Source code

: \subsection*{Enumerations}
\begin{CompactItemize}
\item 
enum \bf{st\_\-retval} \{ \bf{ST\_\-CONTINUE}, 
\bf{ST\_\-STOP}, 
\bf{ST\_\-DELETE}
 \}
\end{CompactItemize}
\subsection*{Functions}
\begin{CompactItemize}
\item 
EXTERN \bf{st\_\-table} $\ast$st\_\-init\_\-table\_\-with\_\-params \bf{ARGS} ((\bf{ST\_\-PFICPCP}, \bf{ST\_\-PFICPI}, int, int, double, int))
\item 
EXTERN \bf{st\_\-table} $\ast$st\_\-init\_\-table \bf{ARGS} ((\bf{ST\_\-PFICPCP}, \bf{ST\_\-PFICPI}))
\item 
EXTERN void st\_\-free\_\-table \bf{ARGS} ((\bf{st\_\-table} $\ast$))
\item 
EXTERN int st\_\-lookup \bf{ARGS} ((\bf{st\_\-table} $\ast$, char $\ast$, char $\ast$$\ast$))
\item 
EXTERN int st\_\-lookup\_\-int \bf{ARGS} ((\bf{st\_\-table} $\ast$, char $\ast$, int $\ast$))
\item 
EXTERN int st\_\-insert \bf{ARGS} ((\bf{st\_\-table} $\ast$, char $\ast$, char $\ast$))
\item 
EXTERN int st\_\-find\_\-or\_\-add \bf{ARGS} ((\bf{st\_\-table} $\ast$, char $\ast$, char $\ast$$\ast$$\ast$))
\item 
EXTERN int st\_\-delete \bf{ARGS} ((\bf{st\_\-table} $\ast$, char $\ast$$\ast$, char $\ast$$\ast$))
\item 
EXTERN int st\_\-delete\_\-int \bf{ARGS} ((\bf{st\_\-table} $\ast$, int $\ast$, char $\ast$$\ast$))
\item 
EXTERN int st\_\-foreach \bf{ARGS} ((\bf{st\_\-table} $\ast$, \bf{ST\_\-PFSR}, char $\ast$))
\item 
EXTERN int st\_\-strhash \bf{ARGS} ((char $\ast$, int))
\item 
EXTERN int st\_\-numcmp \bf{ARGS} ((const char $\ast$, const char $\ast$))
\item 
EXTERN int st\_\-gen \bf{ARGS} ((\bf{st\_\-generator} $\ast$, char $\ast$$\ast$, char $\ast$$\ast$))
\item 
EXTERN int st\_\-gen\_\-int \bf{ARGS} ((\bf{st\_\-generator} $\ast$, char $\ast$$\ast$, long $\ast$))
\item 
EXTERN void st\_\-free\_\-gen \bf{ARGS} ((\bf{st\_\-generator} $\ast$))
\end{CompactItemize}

----

▸ **WHAT YOU SHOULD DO**: From the records above, copy each line that contains the word "free".

▸ **EXERCISE OUTPUT**:
EXTERN void st\_\-free\_\-table \bf{ARGS} ((\bf{st\_\-table} $\ast$))
EXTERN void st\_\-free\_\-gen \bf{ARGS} ((\bf{st\_\-generator} $\ast$))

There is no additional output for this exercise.